- Problem to work on
The answer must consist of every line from the entries below that contains the word "该公司表示".

- Data for review

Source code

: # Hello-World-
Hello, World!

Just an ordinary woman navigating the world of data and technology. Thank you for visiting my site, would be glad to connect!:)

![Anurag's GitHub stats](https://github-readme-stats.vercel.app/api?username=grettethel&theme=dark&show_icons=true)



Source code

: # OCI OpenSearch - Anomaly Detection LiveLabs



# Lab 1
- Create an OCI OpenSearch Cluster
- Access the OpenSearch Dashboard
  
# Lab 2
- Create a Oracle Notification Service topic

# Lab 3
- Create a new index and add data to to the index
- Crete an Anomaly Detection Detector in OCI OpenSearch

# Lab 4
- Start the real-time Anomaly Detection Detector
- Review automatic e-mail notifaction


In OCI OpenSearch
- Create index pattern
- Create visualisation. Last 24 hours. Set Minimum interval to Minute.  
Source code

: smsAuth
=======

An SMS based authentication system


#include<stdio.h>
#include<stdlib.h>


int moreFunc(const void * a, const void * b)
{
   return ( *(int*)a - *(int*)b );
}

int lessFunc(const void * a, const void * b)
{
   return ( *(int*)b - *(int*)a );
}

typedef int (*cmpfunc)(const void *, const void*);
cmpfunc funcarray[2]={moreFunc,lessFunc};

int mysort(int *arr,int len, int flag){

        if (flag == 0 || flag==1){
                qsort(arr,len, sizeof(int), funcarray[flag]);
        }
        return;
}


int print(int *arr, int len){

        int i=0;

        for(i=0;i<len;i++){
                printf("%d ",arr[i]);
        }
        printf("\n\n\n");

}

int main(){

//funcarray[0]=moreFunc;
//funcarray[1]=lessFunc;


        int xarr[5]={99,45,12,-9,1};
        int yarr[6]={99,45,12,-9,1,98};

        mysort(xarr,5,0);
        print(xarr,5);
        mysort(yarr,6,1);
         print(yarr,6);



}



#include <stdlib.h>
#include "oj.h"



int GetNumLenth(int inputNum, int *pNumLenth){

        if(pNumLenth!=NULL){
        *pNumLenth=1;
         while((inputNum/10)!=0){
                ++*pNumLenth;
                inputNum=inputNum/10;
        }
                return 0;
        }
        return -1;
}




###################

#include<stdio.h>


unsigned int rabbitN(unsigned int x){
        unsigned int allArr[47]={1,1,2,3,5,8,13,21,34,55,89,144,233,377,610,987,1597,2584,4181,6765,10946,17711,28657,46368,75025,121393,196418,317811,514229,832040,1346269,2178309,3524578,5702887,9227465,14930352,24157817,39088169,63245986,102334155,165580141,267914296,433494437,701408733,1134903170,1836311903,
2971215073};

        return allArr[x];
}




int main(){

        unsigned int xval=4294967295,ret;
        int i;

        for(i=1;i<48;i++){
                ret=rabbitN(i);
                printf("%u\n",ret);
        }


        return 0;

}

--

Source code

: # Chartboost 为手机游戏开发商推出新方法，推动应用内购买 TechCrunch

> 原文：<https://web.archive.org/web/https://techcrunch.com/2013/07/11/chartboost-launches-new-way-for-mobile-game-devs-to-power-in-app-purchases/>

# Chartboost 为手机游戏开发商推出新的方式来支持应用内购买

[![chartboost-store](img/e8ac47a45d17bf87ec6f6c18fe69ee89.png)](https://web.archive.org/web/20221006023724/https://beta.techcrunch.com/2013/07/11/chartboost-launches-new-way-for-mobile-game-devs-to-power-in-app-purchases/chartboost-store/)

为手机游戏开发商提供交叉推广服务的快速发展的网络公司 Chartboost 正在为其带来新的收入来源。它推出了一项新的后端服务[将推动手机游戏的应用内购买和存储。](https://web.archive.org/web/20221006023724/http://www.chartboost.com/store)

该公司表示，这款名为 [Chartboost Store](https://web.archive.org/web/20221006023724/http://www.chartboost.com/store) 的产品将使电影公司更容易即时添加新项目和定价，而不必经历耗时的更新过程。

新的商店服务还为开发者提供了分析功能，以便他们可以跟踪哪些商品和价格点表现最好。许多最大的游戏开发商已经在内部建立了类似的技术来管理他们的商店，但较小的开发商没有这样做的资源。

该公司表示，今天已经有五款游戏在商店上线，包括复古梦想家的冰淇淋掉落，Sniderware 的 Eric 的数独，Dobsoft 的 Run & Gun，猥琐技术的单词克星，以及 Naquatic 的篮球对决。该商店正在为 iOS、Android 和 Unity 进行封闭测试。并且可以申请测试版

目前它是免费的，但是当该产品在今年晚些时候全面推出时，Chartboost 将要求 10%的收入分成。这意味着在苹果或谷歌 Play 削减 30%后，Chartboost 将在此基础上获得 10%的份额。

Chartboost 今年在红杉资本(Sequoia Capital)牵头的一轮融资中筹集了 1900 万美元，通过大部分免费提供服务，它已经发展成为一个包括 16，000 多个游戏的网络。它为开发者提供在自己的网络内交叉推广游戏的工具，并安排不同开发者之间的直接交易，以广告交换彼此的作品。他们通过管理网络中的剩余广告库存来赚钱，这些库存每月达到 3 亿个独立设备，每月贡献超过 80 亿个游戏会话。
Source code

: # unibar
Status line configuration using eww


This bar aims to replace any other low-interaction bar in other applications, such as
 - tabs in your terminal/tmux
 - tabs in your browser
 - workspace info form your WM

---

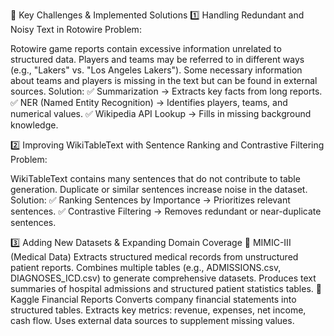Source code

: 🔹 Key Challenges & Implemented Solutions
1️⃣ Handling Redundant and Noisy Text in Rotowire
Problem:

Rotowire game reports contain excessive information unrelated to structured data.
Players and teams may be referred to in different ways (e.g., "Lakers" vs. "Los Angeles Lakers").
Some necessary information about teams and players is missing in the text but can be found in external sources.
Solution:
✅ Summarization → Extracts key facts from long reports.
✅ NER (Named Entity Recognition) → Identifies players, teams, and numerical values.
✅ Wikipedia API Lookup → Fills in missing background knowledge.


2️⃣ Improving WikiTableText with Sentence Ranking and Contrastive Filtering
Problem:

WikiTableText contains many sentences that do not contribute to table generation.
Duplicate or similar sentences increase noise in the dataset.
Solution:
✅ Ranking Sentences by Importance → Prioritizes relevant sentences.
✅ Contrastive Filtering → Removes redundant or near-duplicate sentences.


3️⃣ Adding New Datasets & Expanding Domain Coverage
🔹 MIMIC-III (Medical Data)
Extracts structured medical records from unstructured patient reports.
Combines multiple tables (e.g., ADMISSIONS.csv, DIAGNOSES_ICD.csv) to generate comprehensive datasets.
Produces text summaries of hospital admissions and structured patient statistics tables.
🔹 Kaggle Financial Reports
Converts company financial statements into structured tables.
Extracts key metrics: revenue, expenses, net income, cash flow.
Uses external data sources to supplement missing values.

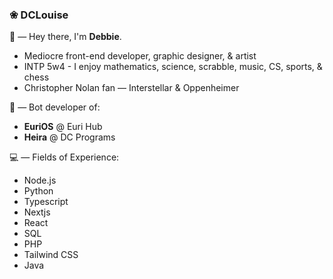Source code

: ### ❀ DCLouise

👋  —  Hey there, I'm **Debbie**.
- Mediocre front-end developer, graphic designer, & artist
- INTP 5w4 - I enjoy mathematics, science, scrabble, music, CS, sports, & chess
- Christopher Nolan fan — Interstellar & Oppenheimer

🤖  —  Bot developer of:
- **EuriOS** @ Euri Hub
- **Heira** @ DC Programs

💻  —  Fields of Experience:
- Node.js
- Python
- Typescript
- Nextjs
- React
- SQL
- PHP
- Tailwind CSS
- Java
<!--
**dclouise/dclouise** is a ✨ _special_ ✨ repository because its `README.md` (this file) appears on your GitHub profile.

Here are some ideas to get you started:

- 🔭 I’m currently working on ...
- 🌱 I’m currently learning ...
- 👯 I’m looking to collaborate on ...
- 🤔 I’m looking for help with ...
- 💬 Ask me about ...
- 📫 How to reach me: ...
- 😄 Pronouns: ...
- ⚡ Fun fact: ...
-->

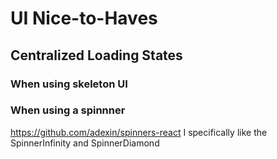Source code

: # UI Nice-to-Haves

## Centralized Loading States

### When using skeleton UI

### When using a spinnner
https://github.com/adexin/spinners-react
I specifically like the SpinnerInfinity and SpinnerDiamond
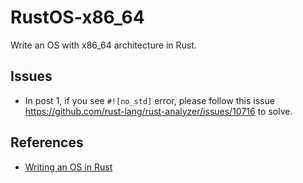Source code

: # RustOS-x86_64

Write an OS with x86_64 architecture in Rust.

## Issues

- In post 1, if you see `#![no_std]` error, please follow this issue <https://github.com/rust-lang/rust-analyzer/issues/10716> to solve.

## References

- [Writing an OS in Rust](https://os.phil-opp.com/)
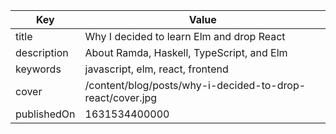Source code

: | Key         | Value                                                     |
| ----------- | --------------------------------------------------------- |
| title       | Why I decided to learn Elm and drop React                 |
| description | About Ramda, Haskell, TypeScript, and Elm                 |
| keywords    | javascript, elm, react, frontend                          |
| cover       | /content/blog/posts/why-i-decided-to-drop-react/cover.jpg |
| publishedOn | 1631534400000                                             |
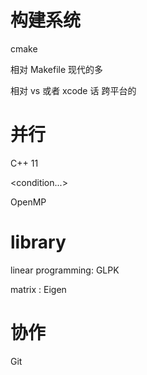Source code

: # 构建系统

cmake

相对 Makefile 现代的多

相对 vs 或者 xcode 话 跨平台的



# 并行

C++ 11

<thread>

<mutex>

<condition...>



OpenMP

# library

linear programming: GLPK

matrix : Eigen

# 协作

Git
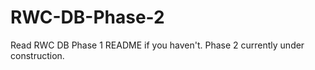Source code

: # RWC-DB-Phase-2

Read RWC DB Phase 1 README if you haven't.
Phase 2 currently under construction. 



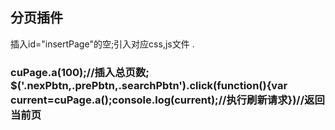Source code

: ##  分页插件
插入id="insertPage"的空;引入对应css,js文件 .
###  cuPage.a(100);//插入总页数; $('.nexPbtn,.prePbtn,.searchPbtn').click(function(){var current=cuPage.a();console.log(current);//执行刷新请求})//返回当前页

- Reply to the exercise
该公司表示，这款名为 [Chartboost Store](https://web.archive.org/web/20221006023724/http://www.chartboost.com/store) 的产品将使电影公司更容易即时添加新项目和定价，而不必经历耗时的更新过程。
该公司表示，今天已经有五款游戏在商店上线，包括复古梦想家的冰淇淋掉落，Sniderware 的 Eric 的数独，Dobsoft 的 Run & Gun，猥琐技术的单词克星，以及 Naquatic 的篮球对决。该商店正在为 iOS、Android 和 Unity 进行封闭测试。并且可以申请测试版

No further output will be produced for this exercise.